[Items listed in a dataset]
---+---
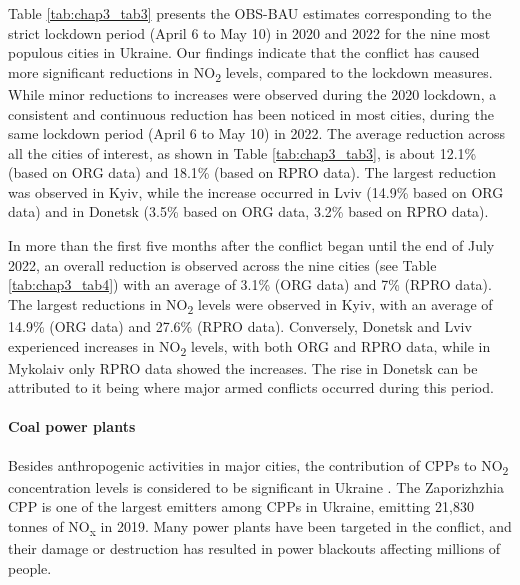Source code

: Table \ref{tab:chap3_tab3} presents the OBS-BAU estimates corresponding to the strict lockdown period (April 6 to May 10) in 2020 and 2022 for the nine most populous cities in Ukraine. Our findings indicate that the conflict has caused more significant reductions in NO\textsubscript{2} levels, compared to the lockdown measures. While minor reductions to increases were observed during the 2020 lockdown, a consistent and continuous reduction has been noticed in most cities, during the same lockdown period (April 6 to May 10) in 2022. The average reduction across all the cities of interest, as shown in Table \ref{tab:chap3_tab3}, is about 12.1\% (based on ORG data) and 18.1\% (based on RPRO data). The largest reduction was observed in Kyiv, while the increase occurred in Lviv (14.9\% based on ORG data) and in Donetsk (3.5\% based on ORG data, 3.2\% based on RPRO data).\par

In more than the first five months after the conflict began until the end of July 2022, an overall reduction is observed across the nine cities (see Table \ref{tab:chap3_tab4}) with an average of 3.1\% (ORG data) and 7\% (RPRO data). The largest reductions in NO\textsubscript{2} levels were observed in Kyiv, with an average of 14.9\% (ORG data) and 27.6\% (RPRO data). Conversely, Donetsk and Lviv experienced increases in NO\textsubscript{2} levels, with both ORG and RPRO data, while in Mykolaiv only RPRO data showed the increases. The rise in Donetsk can be attributed to it being where major armed conflicts occurred during this period.\par
\paragraph*{Coal power plants}
Besides anthropogenic activities in major cities, the contribution of CPPs to NO\textsubscript{2} concentration levels is considered to be significant in Ukraine \citep{lauri2021}. The Zaporizhzhia CPP is one of the largest emitters among CPPs in Ukraine, emitting 21,830 tonnes of NO\textsubscript{x} in 2019. Many power plants have been targeted in the conflict, and their damage or destruction has resulted in power blackouts affecting millions of people. \par

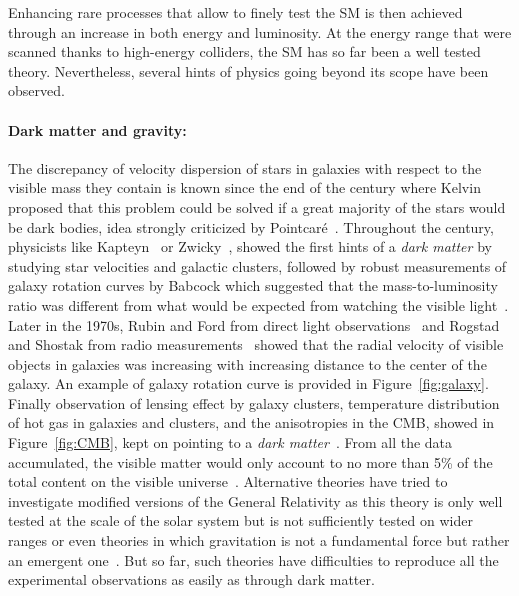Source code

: 	Enhancing rare processes that allow to finely test the \acl{SM} is then achieved through an increase in both energy and luminosity. At the energy range that were scanned thanks to high-energy colliders, the SM has so far been a well tested theory. Nevertheless, several hints of physics going beyond its scope have been observed.
	
	\paragraph*{Dark matter and gravity: }
	
	The discrepancy of velocity dispersion of stars in galaxies with respect to the visible mass they contain is known since the end of the  century where Kelvin proposed that this problem could be solved if a great majority of the stars would be dark bodies, idea strongly criticized by Pointcaré~\cite{POINTCARE1906}. Throughout the  century, physicists like Kapteyn~\cite{KAPTEYN1922} or Zwicky~\cite{ZWICKY1933,ZWICKY1937}, showed the first hints of a \textit{dark matter} by studying star velocities and galactic clusters, followed by robust measurements of galaxy rotation curves by Babcock which suggested that the mass-to-luminosity ratio was different from what would be expected from watching the visible light~\cite{BABCOCK1939}. Later in the 1970s, Rubin and Ford from direct light observations~\cite{RUNBIN1970} and Rogstad and Shostak from radio measurements~\cite{ROGSTAD1972} showed that the radial velocity of visible objects in galaxies was increasing with increasing distance to the center of the galaxy. An example of galaxy rotation curve is provided in Figure~\ref{fig:galaxy}. Finally observation of lensing effect by galaxy clusters, temperature distribution of hot gas in galaxies and clusters, and the anisotropies in the \acf{CMB}, showed in Figure~\ref{fig:CMB}, kept on pointing to a \textit{dark matter}~\cite{PLANK2016}. From all the data accumulated, the visible matter would only account to no more than 5\% of the total content on the visible universe~\cite{JAROSIK2011}. Alternative theories have tried to investigate modified versions of the General Relativity as this theory is only well tested at the scale of the solar system but is not sufficiently tested on wider ranges or even theories in which gravitation is not a fundamental force but rather an emergent one~\cite{VERLINDE2016,MAEDER2017}. But so far, such theories have difficulties to reproduce all the experimental observations as easily as through dark matter.
	
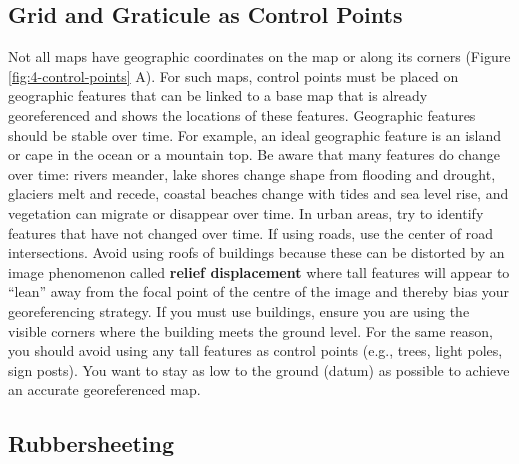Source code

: \documentclass[
]{book}
\begin{document}
\hypertarget{grid-and-graticule-as-control-points}{%
\subsection{Grid and Graticule as Control Points}\label{grid-and-graticule-as-control-points}}

Not all maps have geographic coordinates on the map or along its corners (Figure \ref{fig:4-control-points} A). For such maps, control points must be placed on geographic features that can be linked to a base map that is already georeferenced and shows the locations of these features. Geographic features should be stable over time. For example, an ideal geographic feature is an island or cape in the ocean or a mountain top. Be aware that many features do change over time: rivers meander, lake shores change shape from flooding and drought, glaciers melt and recede, coastal beaches change with tides and sea level rise, and vegetation can migrate or disappear over time. In urban areas, try to identify features that have not changed over time. If using roads, use the center of road intersections. Avoid using roofs of buildings because these can be distorted by an image phenomenon called \textbf{relief displacement} where tall features will appear to ``lean'' away from the focal point of the centre of the image and thereby bias your georeferencing strategy. If you must use buildings, ensure you are using the visible corners where the building meets the ground level. For the same reason, you should avoid using any tall features as control points (e.g., trees, light poles, sign posts). You want to stay as low to the ground (datum) as possible to achieve an accurate georeferenced map.

\hypertarget{rubbersheeting}{%
\subsection{Rubbersheeting}\label{rubbersheeting}}
\end{document}
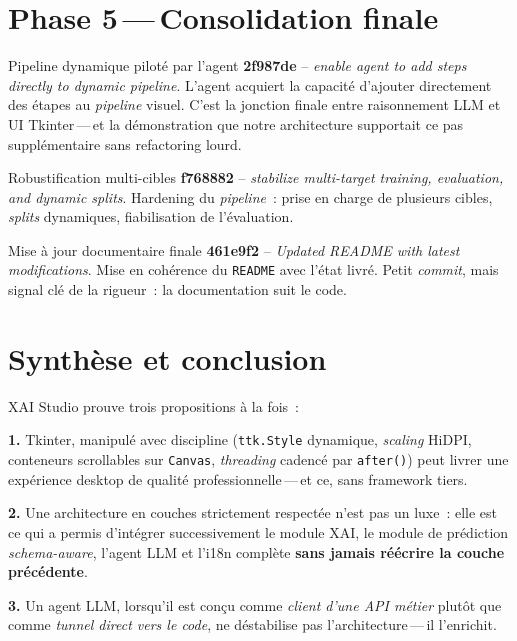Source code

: \documentclass[11pt,a4paper]{report}
\begin{document}
\section{Phase 5\,---\,Consolidation finale}

\begin{milestonebox}{Pipeline dynamique pilot\'e par l'agent}
\textbf{2f987de} -- \textit{enable agent to add steps directly to dynamic pipeline}.
L'agent acquiert la capacit\'e d'ajouter directement des \'etapes
au \textit{pipeline} visuel. C'est la jonction finale entre
raisonnement LLM et UI Tkinter\,---\,et la d\'emonstration que
notre architecture supportait ce pas suppl\'ementaire sans
refactoring lourd.
\end{milestonebox}

\begin{milestonebox}{Robustification multi-cibles}
\textbf{f768882} -- \textit{stabilize multi-target training, evaluation, and dynamic splits}.
Hardening du \textit{pipeline}~: prise en charge de plusieurs
cibles, \textit{splits} dynamiques, fiabilisation de l'\'evaluation.
\end{milestonebox}

\begin{milestonebox}{Mise \`a jour documentaire finale}
\textbf{461e9f2} -- \textit{Updated README with latest modifications}.
Mise en coh\'erence du \texttt{README} avec l'\'etat livr\'e.
Petit \textit{commit}, mais signal cl\'e de la rigueur~: la
documentation suit le code.
\end{milestonebox}

\section{Synth\`ese et conclusion}

\begin{pitchbox}
\sffamily\color{primary}
XAI Studio prouve trois propositions \`a la fois~:

\textbf{1.} Tkinter, manipul\'e avec discipline (\texttt{ttk.Style}
dynamique, \textit{scaling} HiDPI, conteneurs scrollables sur
\texttt{Canvas}, \textit{threading} cadenc\'e par \texttt{after()})
peut livrer une exp\'erience desktop de qualit\'e
professionnelle\,---\,et ce, sans framework tiers.

\textbf{2.} Une architecture en couches strictement respect\'ee
n'est pas un luxe~: elle est ce qui a permis d'int\'egrer
successivement le module XAI, le module de pr\'ediction
\textit{schema-aware}, l'agent LLM et l'i18n compl\`ete \textbf{sans
jamais r\'e\'ecrire la couche pr\'ec\'edente}.

\textbf{3.} Un agent LLM, lorsqu'il est conçu comme \textit{client
d'une API m\'etier} plut\^ot que comme \textit{tunnel direct vers
le code}, ne d\'estabilise pas l'architecture\,---\,il l'enrichit.
\end{pitchbox}
\end{document}
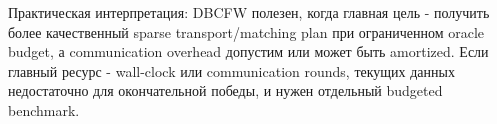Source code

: \documentclass[11pt,a4paper]{article}
\newcommand{\method}[1]{\textsf{#1}}
\begin{document}
Практическая интерпретация: \method{DBCFW} полезен, когда главная цель - получить более качественный sparse transport/matching plan при ограниченном oracle budget, а communication overhead допустим или может быть amortized. Если главный ресурс - wall-clock или communication rounds, текущих данных недостаточно для окончательной победы, и нужен отдельный budgeted benchmark.



\end{document}
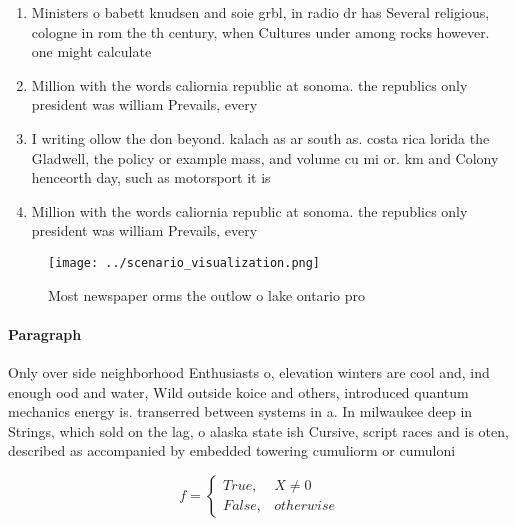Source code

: \documentclass[a4paper]{article}
\begin{document}
\begin{enumerate}
\item Ministers o babett knudsen and soie grbl, in radio dr has Several religious, cologne in rom the th century, when Cultures under among rocks however. one might calculate 

\item Million with the words caliornia republic at sonoma. the republics only president was william Prevails, every

\item I writing ollow the don beyond. kalach as ar south as. costa rica lorida the Gladwell, the policy or example mass, and volume cu mi or. km and Colony henceorth day, such as motorsport it is

\item Million with the words caliornia republic at sonoma. the republics only president was william Prevails, every

\end{enumerate}

\begin{figure}
\centering
\texttt{[image: ../scenario\_visualization.png]}
\caption{Most newspaper orms the outlow o lake ontario pro
}
\end{figure}
 
\paragraph{Paragraph}
Only over side neighborhood Enthusiasts o, elevation winters are cool and, ind enough ood and water, Wild outside koice and others, introduced quantum mechanics energy is. transerred between systems in a. In milwaukee deep in Strings, which sold on the lag, o alaska state ish Cursive, script races and is oten, described as accompanied by embedded towering cumuliorm or cumuloni


\begin{equation}   f =
\begin{cases} True, & X \neq 0\\
False, & otherwise
\end{cases}
\end{equation}
\end{document}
---+---
Exercise aim
What you give back should be exactly the lines of the data above from the line with "L'agent acquiert la" through the line with "documentation suit le code.", both of those included, and nothing more.

Written reply
L'agent acquiert la capacit\'e d'ajouter directement des \'etapes
au \textit{pipeline} visuel. C'est la jonction finale entre
raisonnement LLM et UI Tkinter\,---\,et la d\'emonstration que
notre architecture supportait ce pas suppl\'ementaire sans
refactoring lourd.
\end{milestonebox}

\begin{milestonebox}{Robustification multi-cibles}
\textbf{f768882} -- \textit{stabilize multi-target training, evaluation, and dynamic splits}.
Hardening du \textit{pipeline}~: prise en charge de plusieurs
cibles, \textit{splits} dynamiques, fiabilisation de l'\'evaluation.
\end{milestonebox}

\begin{milestonebox}{Mise \`a jour documentaire finale}
\textbf{461e9f2} -- \textit{Updated README with latest modifications}.
Mise en coh\'erence du \texttt{README} avec l'\'etat livr\'e.
Petit \textit{commit}, mais signal cl\'e de la rigueur~: la
documentation suit le code.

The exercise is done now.